Being teased and ostracized is not an easy thing to endure but if I were to look back I’d say that it did build character somewhat.

I was lucky in that I also came out of it unscathed in the sense that my inflated sense of self and ego was enough to counteract any harmful effects of what I had experienced.

I’d have liked to have not gone through it at all, but looking back, it wasn’t so bad.

I also wasn’t physically hazed, it was more of a mental, “oh you’re so weird”, sort of psychological torment by the other girls which any woman will tell you exists and is brutal, to say the least.

What was I teased for? Everything.

Weight, hair, skin, being smart, being quiet, loving to read, wanting to keep to myself, feeling awkward around boys (who wasn’t), feeling awkward in general, not eating the right foods, having the right clothes… you know, basic female hazing.

In the end, I am appreciative of having been teased because my defence was to grow a tough “I don’t care” shell when I very much cared deep down inside and ended up throwing myself into my studies and singular pursuits (geeky online gaming, not a cool thing for girls to do back then especially “unattractive pudgy” ones), and this led me ultimately to my career choices not to mention giving me a very real look at what it does to someone when you hurt them verbally.

It made me be more understanding and kind of root for the underdog in many situations and grew a kind of patient empathy that I doubt I may have otherwise cultivated given my tendency to be The Commander and steamroll over others.

I also feel very strongly for kids who are bullied and whom I see being bullied and stand up for them (or in Baby Bun’s case, will be teaching him how to stand up for himself but not necessarily in an aggressive manner).

All of this teasing also had a happy result at the end because I ended up growing out of my awkward Ugly Duckling phase (physically and mentally) and am exactly the person I have always wanted to be today.

I wouldn’t change who I am at all. For anything. I’d say the outcome is quite positive on my end but I daresay it isn’t the same for all kids.

Have you ever been teased or bullied? How do you feel about it?


  • PwedePadala

    Silence attracts chaos. Like you Sherry, I love reading, being quiet, listening more especially to older people. Well, I realized I have an old soul and I love it. Looking back, I wished I had been more a nerd with history and classic literature. If my parents would have bought me a laptop in elementary, I wouldn’t have gone to college. Ha ha. (That’s not funny for my parents but I approve of it.)
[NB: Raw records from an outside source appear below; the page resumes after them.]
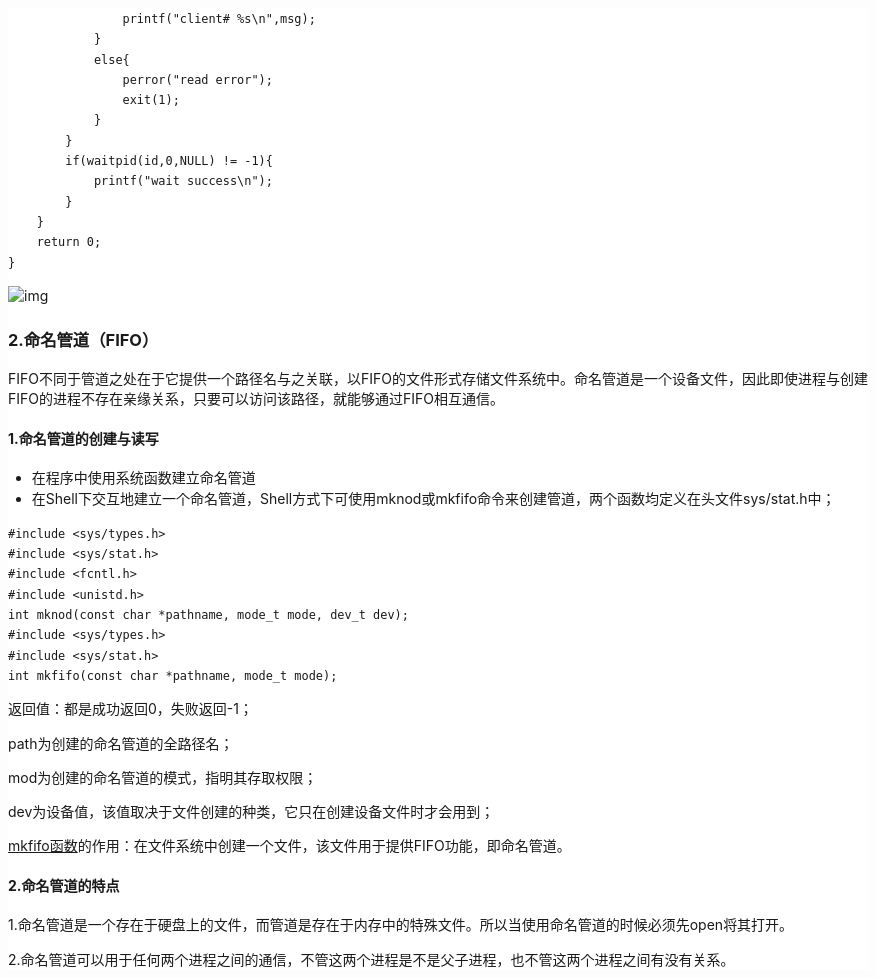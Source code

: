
 ```
                printf("client# %s\n",msg);
            }
            else{
                perror("read error");
                exit(1);
            }
        }
        if(waitpid(id,0,NULL) != -1){
            printf("wait success\n");
        }
    }
    return 0;
}
```

![img](https://pic1.zhimg.com/80/v2-58d405bcbe0ffc294033b7dbe3795c68_720w.jpg)

### 2.命名管道（FIFO）

FIFO不同于管道之处在于它提供一个路径名与之关联，以FIFO的文件形式存储文件系统中。命名管道是一个设备文件，因此即使进程与创建FIFO的进程不存在亲缘关系，只要可以访问该路径，就能够通过FIFO相互通信。

#### 1.命名管道的创建与读写

- 在程序中使用系统函数建立命名管道
- 在Shell下交互地建立一个命名管道，Shell方式下可使用mknod或mkfifo命令来创建管道，两个函数均定义在头文件sys/stat.h中；

```
#include <sys/types.h>
#include <sys/stat.h>
#include <fcntl.h>
#include <unistd.h>
int mknod(const char *pathname, mode_t mode, dev_t dev);
#include <sys/types.h>
#include <sys/stat.h>
int mkfifo(const char *pathname, mode_t mode);
```

返回值：都是成功返回0，失败返回-1；

path为创建的命名管道的全路径名；

mod为创建的命名管道的模式，指明其存取权限；

dev为设备值，该值取决于文件创建的种类，它只在创建设备文件时才会用到；

[mkfifo函数](https://www.zhihu.com/search?q=mkfifo函数&search_source=Entity&hybrid_search_source=Entity&hybrid_search_extra={"sourceType"%3A"article"%2C"sourceId"%3A94856678})的作用：在文件系统中创建一个文件，该文件用于提供FIFO功能，即命名管道。

#### 2.命名管道的特点

1.命名管道是一个存在于硬盘上的文件，而管道是存在于内存中的特殊文件。所以当使用命名管道的时候必须先open将其打开。

2.命名管道可以用于任何两个进程之间的通信，不管这两个进程是不是父子进程，也不管这两个进程之间有没有关系。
    Well things have reasons. In the end, things get better so here’s an advice from Jane Eyre “Life appears to me too short to be spent in nursing animosity or registering wrongs.” Can’t argue with.

  • Revanche @ A Gai Shan Life

    I always wish we could have a control version of ourselves to know how we would have grown up if we hadn’t had one trauma or another. I was bullied at every new school but primarily by boys who thought I was an easy target for harassment. Since my mom told me quite early on how she responded to that kind of harassment, it was really easy for me to spot it and react exactly how I needed to to get them to keep their hands to themselves forevermore. It also had the added benefit that even if the girls did think I was weird, and they probably did because all I wanted to do ever was read, they were very quiet about it since they didn’t want to piss me off. I learned to make friends MUCH later in life but it probably was a good thing I was wary of trusting people for so long.

  • Domonique

    I was bullied from the age of 5 until I dropped out of high school at 17.

    It caused me to have a very disenchanted outlook on life until 5 years ago when my oldest son was born. I had a lot of tragedy happen from a young age (orphaned by 13, suicide attempts, etc.), some events were no fault of my own and other situations were brought on by my own behavior, looking back now.

    It wasn’t until my son was born that I took control of my identity and decided to make a change for his sake so he wouldn’t grow up with parents like I did.

    Now, I work on deliberately improving myself with every decision I make. I have become courageous, articulate, curious, and very outgoing. I’m becoming a role model for all three of my boys and myself. It’s been a wild ride.